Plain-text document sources
'''

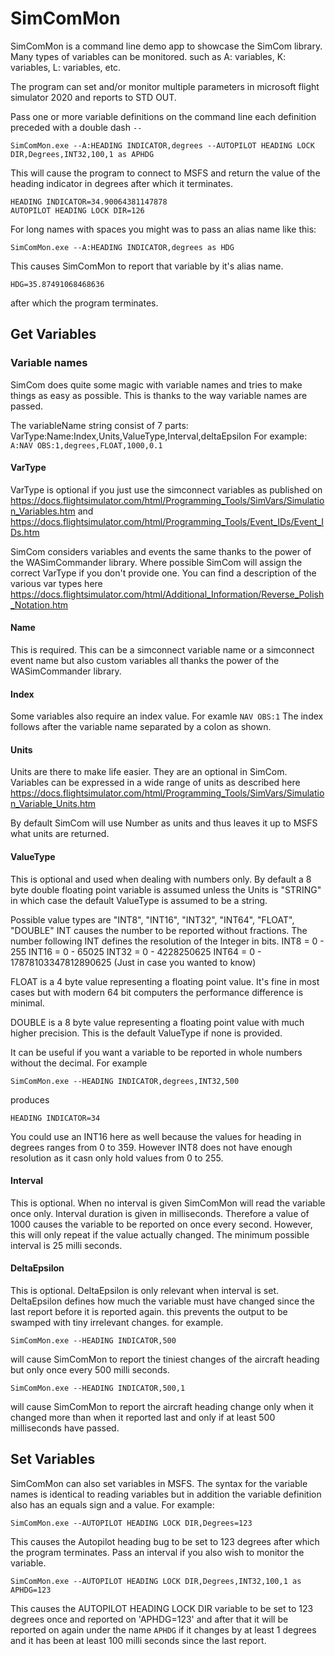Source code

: # SimComMon
SimComMon is a command line demo app to showcase the SimCom library.
Many types of variables can be monitored. such as A: variables, K: variables, L: variables, etc.

The program can set and/or monitor multiple parameters in microsoft flight simulator 2020 and reports to STD OUT.

Pass one or more variable definitions on the command line each definition preceded with a double dash `--`

```SimComMon.exe --A:HEADING INDICATOR,degrees --AUTOPILOT HEADING LOCK DIR,Degrees,INT32,100,1 as APHDG```

This will cause the program to connect to MSFS and return the value of the heading indicator in degrees after which it terminates.

```
HEADING INDICATOR=34.90064381147878
AUTOPILOT HEADING LOCK DIR=126
```

For long names with spaces you might was to pass an alias name like this:

```SimComMon.exe --A:HEADING INDICATOR,degrees as HDG```

This causes SimComMon to report that variable by it's alias name.

```HDG=35.87491068468636```

after which the program terminates.

## Get Variables

### Variable names
SimCom does quite some magic with variable names and tries to make things as easy as possible.
This is thanks to the way variable names are passed.

The variableName string consist of 7 parts: VarType:Name:Index,Units,ValueType,Interval,deltaEpsilon
For example: `A:NAV OBS:1,degrees,FLOAT,1000,0.1`

#### VarType
VarType is optional if you just use the simconnect variables as published on https://docs.flightsimulator.com/html/Programming_Tools/SimVars/Simulation_Variables.htm and https://docs.flightsimulator.com/html/Programming_Tools/Event_IDs/Event_IDs.htm

SimCom considers variables and events the same thanks to the power of the WASimCommander library. Where possible SimCom will assign the correct VarType if you don't provide one. You can find a description of the various var types here https://docs.flightsimulator.com/html/Additional_Information/Reverse_Polish_Notation.htm

#### Name
This is required. This can be a simconnect variable name or a simconnect event name but also custom variables all thanks the power of the WASimCommander library.

#### Index
Some variables also require an index value. For examle `NAV OBS:1` The index follows after the variable name separated by a colon as shown.

#### Units
Units are there to make life easier. They are an optional in SimCom. Variables can be expressed in a wide range of units as described here https://docs.flightsimulator.com/html/Programming_Tools/SimVars/Simulation_Variable_Units.htm

By default SimCom will use Number as units and thus leaves it up to MSFS what units are returned.

#### ValueType
This is optional and used when dealing with numbers only. By default a 8 byte double floating point variable is assumed unless the Units is "STRING" in which case the default ValueType is assumed to be a string.

Possible value types are "INT8", "INT16", "INT32", "INT64", "FLOAT", "DOUBLE"
INT causes the number to be reported without fractions. The number following INT defines the resolution of the Integer in bits.
INT8 = 0 - 255
INT16 = 0 - 65025
INT32 = 0 - 4228250625
INT64 = 0 - 17878103347812890625 (Just in case you wanted to know)

FLOAT is a 4 byte value representing a floating point value. It's fine in most cases but with modern 64 bit computers the performance difference is minimal. 

DOUBLE is a 8 byte value representing a floating point value with much higher precision.
This is the default ValueType if none is provided. 

It can be useful if you want a variable to be reported in whole numbers without the decimal. For example
```
SimComMon.exe --HEADING INDICATOR,degrees,INT32,500
```
produces
```
HEADING INDICATOR=34
```

You could use an INT16 here as well because the values for heading in degrees ranges from 0 to 359. However INT8 does not have enough resolution as it casn only hold values from 0 to 255.

#### Interval
This is optional. When no interval is given SimComMon will read the variable once only. Interval duration is given in milliseconds. Therefore a value of 1000 causes the variable to be reported on once every second. However, this will only repeat if the value actually changed. The minimum possible interval is 25 milli seconds.

#### DeltaEpsilon
This is optional. DeltaEpsilon is only relevant when interval is set. DeltaEpsilon defines how much the variable must have changed since the last report before it is reported again. this prevents the output to be swamped with tiny irrelevant changes. for example.
```
SimComMon.exe --HEADING INDICATOR,500
```
will cause SimComMon to report the tiniest changes of the aircraft heading but only once every 500 milli seconds.
```
SimComMon.exe --HEADING INDICATOR,500,1
```
will cause SimComMon to report the aircraft heading change only when it changed more than when it reported last and only if at least 500 milliseconds have passed.

## Set Variables
SimComMon can also set variables in MSFS. The syntax for the variable names is identical to reading variables but in addition the variable definition also has an equals sign and a value. For example:
```
SimComMon.exe --AUTOPILOT HEADING LOCK DIR,Degrees=123
```
This causes the Autopilot heading bug to be set to 123 degrees after which the program terminates.
Pass an interval if you also wish to monitor the variable.

```
SimComMon.exe --AUTOPILOT HEADING LOCK DIR,Degrees,INT32,100,1 as APHDG=123
```

This causes the AUTOPILOT HEADING LOCK DIR variable to be set to 123 degrees once and reported on 'APHDG=123' and after that it will be reported on again under the name `APHDG` if it changes by at least 1 degrees and it has been at least 100 milli seconds since the last report.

'''

== TASK DETAILS ==
From the line containing "Pass an interval" down to the last line of the records, transcribe every line exactly and add nothing else.

== COMPLETED TASK ==
Pass an interval if you also wish to monitor the variable.

```
SimComMon.exe --AUTOPILOT HEADING LOCK DIR,Degrees,INT32,100,1 as APHDG=123
```

This causes the AUTOPILOT HEADING LOCK DIR variable to be set to 123 degrees once and reported on 'APHDG=123' and after that it will be reported on again under the name `APHDG` if it changes by at least 1 degrees and it has been at least 100 milli seconds since the last report.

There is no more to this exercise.